Universities find it difficult to grasp China’s dream

Has the Chinese government’s sophisticated message to its higher education sector come at the cost of clarity? asks Mike Gow

February 12, 2015

Go to any major city in China, walk down any street and I guarantee you will be within 50m of a poster listing the 12 core principles of socialism that have become the central pillars of president Xi Jinping’s “China Dream”. Since Xi gave his speech at the 18th Party Congress in November 2012, the China Dream discourse has been spread far and wide, most visibly in public in the form of billboards and street-level posters. But let me also ask you to conjure an image of that poster in your mind. You may be thinking of a poster that is predominantly red in colour? A hammer and sickle, perhaps? A fluttering Chinese flag? Maybe a uniformed officer of the People’s Liberation Army saluting. Perhaps a slogan like this: “Love the Nation. Love the Party. Unity. Harmony.” These stereotypical posters do still exist, but public information emanating from the party over the past two years has been decidedly more sophisticated, interweaving socialist concepts, aspiration and traditional values. Xi Jinping’s China Dream message is being delivered over Sina Weibo, WeChat and other social media platforms as part of a major project aimed at building consensus around the Chinese Communist Party’s vision for a modern nation state.

But reform has and will continue to be a gradual transformative process, not an event. As new practices in disseminating propaganda take shape, others are transformed, some remain and some become redundant. Responses to party propaganda tend to follow a pattern, too. So it comes as no surprise to me to see the unease generated by remarks attributed to Yuan Guiren, the minister of education, recently. Yuan’s alleged warning that “Western values” must not be permitted in textbooks has been interpreted by many as an unacceptable threat to academic freedom.

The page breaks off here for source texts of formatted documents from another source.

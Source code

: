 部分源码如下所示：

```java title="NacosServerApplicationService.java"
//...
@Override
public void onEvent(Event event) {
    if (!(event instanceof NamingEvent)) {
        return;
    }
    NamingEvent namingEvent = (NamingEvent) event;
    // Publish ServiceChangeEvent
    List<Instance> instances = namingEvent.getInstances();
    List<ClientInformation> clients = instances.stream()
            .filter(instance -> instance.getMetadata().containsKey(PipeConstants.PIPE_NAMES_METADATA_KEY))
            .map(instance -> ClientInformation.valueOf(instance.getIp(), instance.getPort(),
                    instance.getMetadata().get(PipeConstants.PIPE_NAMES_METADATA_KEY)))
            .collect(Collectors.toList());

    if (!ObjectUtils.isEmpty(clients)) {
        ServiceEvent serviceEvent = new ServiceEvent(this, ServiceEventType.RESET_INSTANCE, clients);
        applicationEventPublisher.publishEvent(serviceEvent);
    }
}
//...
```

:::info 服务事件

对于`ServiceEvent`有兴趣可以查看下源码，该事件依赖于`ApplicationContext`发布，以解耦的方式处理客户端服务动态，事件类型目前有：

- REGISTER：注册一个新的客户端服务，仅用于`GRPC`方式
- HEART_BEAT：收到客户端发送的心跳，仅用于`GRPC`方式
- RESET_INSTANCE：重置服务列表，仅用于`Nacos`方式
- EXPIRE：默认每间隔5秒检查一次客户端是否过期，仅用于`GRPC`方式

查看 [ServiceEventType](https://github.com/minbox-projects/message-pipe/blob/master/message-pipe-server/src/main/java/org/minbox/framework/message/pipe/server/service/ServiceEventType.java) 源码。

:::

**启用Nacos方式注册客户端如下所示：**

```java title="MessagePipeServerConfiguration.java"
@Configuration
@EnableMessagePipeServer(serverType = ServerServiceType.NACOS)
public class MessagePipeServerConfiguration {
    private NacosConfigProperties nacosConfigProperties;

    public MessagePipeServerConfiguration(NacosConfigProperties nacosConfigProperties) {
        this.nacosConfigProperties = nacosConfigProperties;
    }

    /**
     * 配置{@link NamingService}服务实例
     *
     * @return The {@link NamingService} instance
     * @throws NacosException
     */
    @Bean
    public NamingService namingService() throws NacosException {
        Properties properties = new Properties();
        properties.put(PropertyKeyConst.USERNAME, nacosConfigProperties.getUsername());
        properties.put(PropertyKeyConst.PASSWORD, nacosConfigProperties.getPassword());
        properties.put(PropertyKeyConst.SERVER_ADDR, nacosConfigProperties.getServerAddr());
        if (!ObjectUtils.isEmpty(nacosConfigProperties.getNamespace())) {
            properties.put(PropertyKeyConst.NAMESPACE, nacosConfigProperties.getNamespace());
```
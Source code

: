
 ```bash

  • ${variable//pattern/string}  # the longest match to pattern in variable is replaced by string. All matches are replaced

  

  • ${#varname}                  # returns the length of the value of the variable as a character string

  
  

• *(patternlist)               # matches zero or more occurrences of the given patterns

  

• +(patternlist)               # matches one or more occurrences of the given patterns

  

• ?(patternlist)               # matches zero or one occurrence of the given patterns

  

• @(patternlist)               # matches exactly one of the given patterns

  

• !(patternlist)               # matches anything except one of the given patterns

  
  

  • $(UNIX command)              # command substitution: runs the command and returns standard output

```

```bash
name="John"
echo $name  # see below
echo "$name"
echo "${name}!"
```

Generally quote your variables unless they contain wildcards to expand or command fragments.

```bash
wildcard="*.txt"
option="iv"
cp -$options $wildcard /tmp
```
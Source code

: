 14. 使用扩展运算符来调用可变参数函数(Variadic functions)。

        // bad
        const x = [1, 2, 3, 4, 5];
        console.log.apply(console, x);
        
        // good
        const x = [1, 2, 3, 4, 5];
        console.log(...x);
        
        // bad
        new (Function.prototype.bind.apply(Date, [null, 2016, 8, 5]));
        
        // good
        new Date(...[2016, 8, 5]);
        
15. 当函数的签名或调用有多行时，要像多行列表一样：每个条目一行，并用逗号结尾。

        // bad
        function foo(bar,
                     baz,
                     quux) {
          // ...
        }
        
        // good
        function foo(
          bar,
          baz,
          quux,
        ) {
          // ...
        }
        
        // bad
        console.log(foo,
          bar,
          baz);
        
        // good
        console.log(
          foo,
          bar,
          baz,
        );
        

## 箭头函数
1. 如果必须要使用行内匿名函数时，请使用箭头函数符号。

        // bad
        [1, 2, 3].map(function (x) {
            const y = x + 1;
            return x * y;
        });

His comments, formalised in an article published in the party theoretical journal Qiushi, were reportedly first voiced in a forum on ideological activities across the higher education sector and were directed at those party members with responsibility for this. On 29 December, Xi’s calls, made at the 23rd National Conference on University Party Work, to strengthen ideological work across universities caused a similar reaction. Between Xi and Yuan’s comments came the publication of a document on university party activity issued jointly by the Party Central Committee and the State Council. Add to this clear messages in Qiushi, including one extensive essay from head of the publicity (propaganda) department of the Party Central Committee, Liu Qibao, all of which serve to define the 12 core values of socialism and differentiate them from commonly understood definitions closely associated with Western liberal political systems.

The party plays a strong administrative and supervising function in universities and the role of universities as a tool in state-building is of central importance, particularly as a point of contact between the party and young people. Censorship, especially around sensitive subjects, is a feature of Chinese higher education but usually only when academia turns into activism, which is deemed in opposition to the state. However, it is unthinkable that Western ideas will not be discussed in Chinese classrooms. What has been communicated over the past few weeks is the need for party officials to be absolutely clear on communicating their messages through their campus activities and civics classes while not leaving room for misunderstanding.